## EXERCISE BRIEF
What is the number of lines in the data holding the word "badwords"? Give that number by itself.

▼

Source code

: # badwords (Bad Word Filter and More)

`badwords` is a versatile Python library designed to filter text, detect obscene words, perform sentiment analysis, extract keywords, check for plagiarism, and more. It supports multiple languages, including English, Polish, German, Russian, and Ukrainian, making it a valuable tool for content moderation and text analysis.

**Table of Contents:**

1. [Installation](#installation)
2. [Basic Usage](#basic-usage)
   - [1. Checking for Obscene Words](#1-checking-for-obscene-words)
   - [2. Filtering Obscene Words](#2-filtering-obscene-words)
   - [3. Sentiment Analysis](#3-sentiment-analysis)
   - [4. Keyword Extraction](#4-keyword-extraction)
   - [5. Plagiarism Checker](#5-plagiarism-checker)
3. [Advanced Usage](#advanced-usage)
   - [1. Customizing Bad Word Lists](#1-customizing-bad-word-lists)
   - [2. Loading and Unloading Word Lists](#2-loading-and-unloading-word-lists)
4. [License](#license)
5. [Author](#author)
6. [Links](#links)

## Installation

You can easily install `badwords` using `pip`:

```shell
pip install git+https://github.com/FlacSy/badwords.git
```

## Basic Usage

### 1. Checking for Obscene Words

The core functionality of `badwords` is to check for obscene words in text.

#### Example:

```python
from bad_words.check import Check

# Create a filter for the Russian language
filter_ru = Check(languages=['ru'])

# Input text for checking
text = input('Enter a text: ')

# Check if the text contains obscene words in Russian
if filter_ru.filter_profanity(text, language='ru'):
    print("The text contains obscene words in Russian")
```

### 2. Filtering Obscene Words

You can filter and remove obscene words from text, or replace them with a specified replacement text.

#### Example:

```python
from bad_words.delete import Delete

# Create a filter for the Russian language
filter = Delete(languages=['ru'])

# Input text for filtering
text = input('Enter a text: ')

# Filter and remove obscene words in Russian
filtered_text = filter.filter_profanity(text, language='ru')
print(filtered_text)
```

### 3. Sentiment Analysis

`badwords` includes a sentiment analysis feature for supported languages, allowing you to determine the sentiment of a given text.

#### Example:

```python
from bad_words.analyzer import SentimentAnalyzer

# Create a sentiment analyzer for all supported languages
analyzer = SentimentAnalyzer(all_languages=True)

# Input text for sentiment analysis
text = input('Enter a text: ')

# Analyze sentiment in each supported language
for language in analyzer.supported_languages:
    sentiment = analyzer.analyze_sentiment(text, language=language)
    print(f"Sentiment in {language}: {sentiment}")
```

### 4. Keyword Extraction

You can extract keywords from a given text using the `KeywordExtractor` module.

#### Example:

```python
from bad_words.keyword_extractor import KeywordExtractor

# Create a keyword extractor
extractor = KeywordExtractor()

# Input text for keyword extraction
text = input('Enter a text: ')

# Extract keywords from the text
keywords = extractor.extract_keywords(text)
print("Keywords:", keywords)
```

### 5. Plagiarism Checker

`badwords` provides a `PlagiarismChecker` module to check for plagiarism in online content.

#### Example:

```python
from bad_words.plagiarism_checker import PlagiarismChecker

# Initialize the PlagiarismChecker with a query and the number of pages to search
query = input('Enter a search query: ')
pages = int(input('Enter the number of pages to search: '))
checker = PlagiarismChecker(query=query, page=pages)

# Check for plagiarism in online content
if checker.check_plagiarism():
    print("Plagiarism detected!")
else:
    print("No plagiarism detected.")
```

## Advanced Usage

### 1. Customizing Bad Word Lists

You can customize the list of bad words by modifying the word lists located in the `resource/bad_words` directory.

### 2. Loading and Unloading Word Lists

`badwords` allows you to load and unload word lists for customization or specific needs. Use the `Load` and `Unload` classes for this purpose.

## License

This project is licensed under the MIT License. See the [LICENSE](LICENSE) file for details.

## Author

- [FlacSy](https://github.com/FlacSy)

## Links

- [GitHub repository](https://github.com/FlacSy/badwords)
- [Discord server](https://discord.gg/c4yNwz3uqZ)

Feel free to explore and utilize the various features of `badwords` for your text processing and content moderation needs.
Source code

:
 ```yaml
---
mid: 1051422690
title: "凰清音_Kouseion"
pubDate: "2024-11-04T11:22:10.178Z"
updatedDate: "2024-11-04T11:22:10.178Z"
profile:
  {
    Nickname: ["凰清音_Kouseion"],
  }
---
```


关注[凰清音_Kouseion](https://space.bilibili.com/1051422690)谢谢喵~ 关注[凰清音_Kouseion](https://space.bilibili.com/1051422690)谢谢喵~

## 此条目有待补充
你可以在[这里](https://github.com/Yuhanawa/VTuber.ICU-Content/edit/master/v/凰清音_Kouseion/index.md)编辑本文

▲

## THE COMPLETED TASK
10